- **Task objective**: Among the entries below, find each line holding "support" and return it.

-- Supplied data follows --

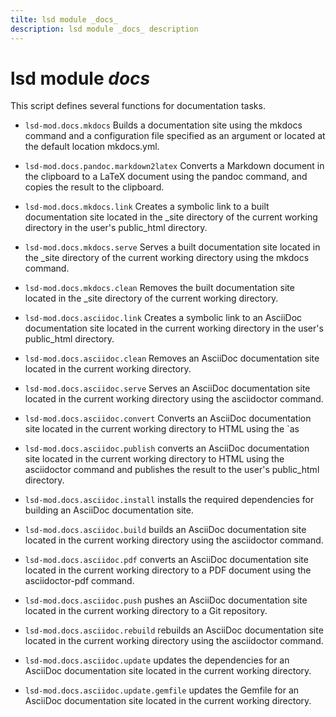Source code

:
 ```yaml
---
tilte: lsd module _docs_
description: lsd module _docs_ description
---
```



# lsd module _docs_

This script defines several functions for documentation tasks.

* `lsd-mod.docs.mkdocs` Builds a documentation site using the mkdocs command and a configuration file specified as an argument or located at the default location mkdocs.yml.

* `lsd-mod.docs.pandoc.markdown2latex` Converts a Markdown document in the clipboard to a LaTeX document using the pandoc command, and copies the result to the clipboard.

* `lsd-mod.docs.mkdocs.link` Creates a symbolic link to a built documentation site located in the _site directory of the current working directory in the user's public_html directory.

* `lsd-mod.docs.mkdocs.serve` Serves a built documentation site located in the _site directory of the current working directory using the mkdocs command.

* `lsd-mod.docs.mkdocs.clean` Removes the built documentation site located in the _site directory of the current working directory.

* `lsd-mod.docs.asciidoc.link` Creates a symbolic link to an AsciiDoc documentation site located in the current working directory in the user's public_html directory.

* `lsd-mod.docs.asciidoc.clean` Removes an AsciiDoc documentation site located in the current working directory.

* `lsd-mod.docs.asciidoc.serve` Serves an AsciiDoc documentation site located in the current working directory using the asciidoctor command.

* `lsd-mod.docs.asciidoc.convert` Converts an AsciiDoc documentation site located in the current working directory to HTML using the `as

* `lsd-mod.docs.asciidoc.publish` converts an AsciiDoc documentation site located in the current working directory to HTML using the asciidoctor command and publishes the result to the user's public_html directory.

* `lsd-mod.docs.asciidoc.install` installs the required dependencies for building an AsciiDoc documentation site.

* `lsd-mod.docs.asciidoc.build` builds an AsciiDoc documentation site located in the current working directory using the asciidoctor command.

* `lsd-mod.docs.asciidoc.pdf` converts an AsciiDoc documentation site located in the current working directory to a PDF document using the asciidoctor-pdf command.

* `lsd-mod.docs.asciidoc.push` pushes an AsciiDoc documentation site located in the current working directory to a Git repository.

* `lsd-mod.docs.asciidoc.rebuild` rebuilds an AsciiDoc documentation site located in the current working directory using the asciidoctor command.

* `lsd-mod.docs.asciidoc.update` updates the dependencies for an AsciiDoc documentation site located in the current working directory.

* `lsd-mod.docs.asciidoc.update.gemfile` updates the Gemfile for an AsciiDoc documentation site located in the current working directory.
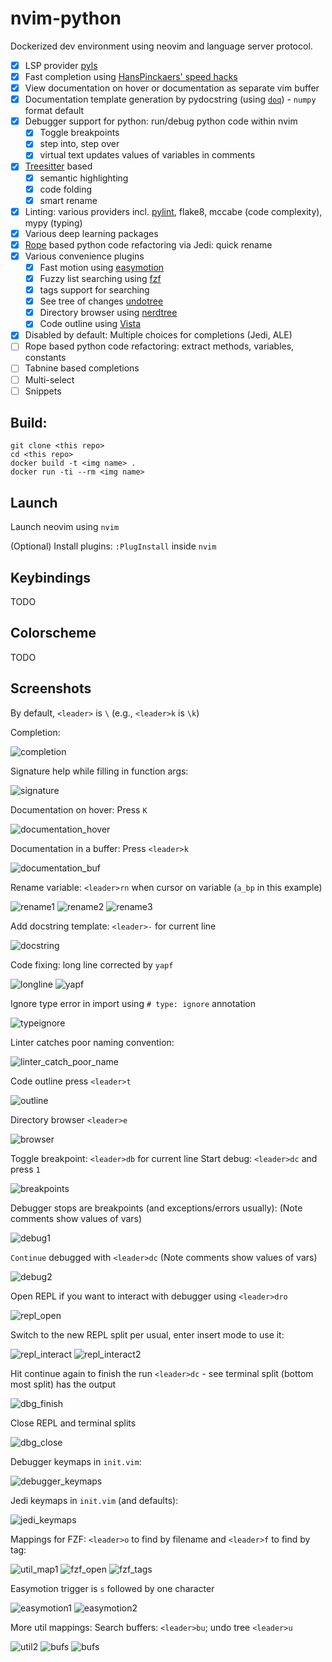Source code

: # nvim-python

Dockerized dev environment using neovim and language server protocol.

- [x] LSP provider [pyls](https://github.com/palantir/python-language-server)
- [x] Fast completion using [HansPinckaers' speed hacks](https://gist.github.com/HansPinckaers/f2a0382fa822aef83976b3e09eff1c46)
- [x] View documentation on hover or documentation as separate vim buffer
- [x] Documentation template generation by pydocstring (using [`doq`](https://github.com/heavenshell/py-doq)) - `numpy` format default
- [x] Debugger support for python: run/debug python code within nvim
    - [x] Toggle breakpoints
    - [x] step into, step over
    - [x] virtual text updates values of variables in comments
- [x] [Treesitter](https://github.com/nvim-treesitter/nvim-treesitter) based 
    - [x] semantic highlighting
    - [x] code folding
    - [x] smart rename
- [x] Linting: various providers incl. [pylint](https://www.pylint.org/), flake8, mccabe (code complexity), mypy (typing)
- [x] Various deep learning packages
- [x] [Rope](https://github.com/python-rope/rope/) based python code refactoring via Jedi: quick rename
- [x] Various convenience plugins 
    - [x] Fast motion using [easymotion](https://github.com/easymotion/vim-easymotion)
    - [x] Fuzzy list searching using [fzf](https://github.com/junegunn/fzf)
    - [x] tags support for searching 
    - [x] See tree of changes [undotree](https://github.com/mbbill/undotree)
    - [x] Directory browser using [nerdtree](https://github.com/preservim/nerdtree)
    - [x] Code outline using [Vista](https://github.com/liuchengxu/vista.vim)
- [x] Disabled by default: Multiple choices for completions (Jedi, ALE)
- [ ] Rope based python code refactoring: extract methods, variables, constants
- [ ] Tabnine based completions
- [ ] Multi-select
- [ ] Snippets

## Build:
```
git clone <this repo>
cd <this repo>
docker build -t <img name> .
docker run -ti --rm <img name>
```

## Launch 
Launch neovim using `nvim`

(Optional) Install plugins: `:PlugInstall` inside `nvim`

## Keybindings
TODO

## Colorscheme
TODO

## Screenshots
By default, `<leader>` is `\` (e.g., `<leader>k` is `\k`)

Completion: 

![completion](screenshots/completion.png)

Signature help while filling in function args:

![signature](screenshots/signature.png)

Documentation on hover: Press `K`

![documentation_hover](screenshots/doc_hover.png)

Documentation in a buffer: Press `<leader>k`

![documentation_buf](screenshots/doc_buf.png)

Rename variable: `<leader>rn` when cursor on variable (`a_bp` in this example)

![rename1](screenshots/rename1.png)
![rename2](screenshots/rename2.png)
![rename3](screenshots/rename3.png)

Add docstring template: `<leader>-` for current line

![docstring](screenshots/docstring.png)

Code fixing: long line corrected by `yapf`

![longline](screenshots/longline.png)
![yapf](screenshots/yapf.png)

Ignore type error in import using `# type: ignore` annotation

![typeignore](screenshots/typeignore.png)

Linter catches poor naming convention:

![linter_catch_poor_name](screenshots/linter_catch_poor_name.png)

Code outline press `<leader>t`

![outline](screenshots/outline.png)

Directory browser `<leader>e`

![browser](screenshots/browser.png)

Toggle breakpoint: `<leader>db` for current line 
Start debug: `<leader>dc` and press `1`

![breakpoints](screenshots/breakpoints.png)

Debugger stops are breakpoints (and exceptions/errors usually): (Note comments show values of vars)

![debug1](screenshots/debug1.png)

`Continue` debugged with `<leader>dc` (Note comments show values of vars)

![debug2](screenshots/debug2.png)

Open REPL if you want to interact with debugger using `<leader>dro`

![repl_open](screenshots/repl_open.png)

Switch to the new REPL split per usual, enter insert mode to use it:

![repl_interact](screenshots/repl_interact.png)
![repl_interact2](screenshots/repl_interact2.png)

Hit continue again to finish the run `<leader>dc` - see terminal split (bottom most split) has the output

![dbg_finish](screenshots/dbg_finish.png)

Close REPL and terminal splits

![dbg_close](screenshots/dbg_close.png)

Debugger keymaps in `init.vim`:

![debugger_keymaps](screenshots/debugger_keymaps.png)

Jedi keymaps in `init.vim` (and defaults):

![jedi_keymaps](screenshots/jedi_keymaps.png)

Mappings for FZF: `<leader>o` to find by filename and `<leader>f` to find by tag:

![util_map1](screenshots/util_map1.png)
![fzf_open](screenshots/fzf_open.png)
![fzf_tags](screenshots/fzf_tags.png)

Easymotion trigger is `s` followed by one character

![easymotion1](screenshots/easymotion1.png)
![easymotion2](screenshots/easymotion2.png)

More util mappings: Search buffers: `<leader>bu`; undo tree `<leader>u`

![util2](screenshots/util2.png)
![bufs](screenshots/bufs.png)
![bufs](screenshots/undotree.png)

-- Supplied data concluded --

- **Response to this exercise**:
- [x] Debugger support for python: run/debug python code within nvim
    - [x] tags support for searching 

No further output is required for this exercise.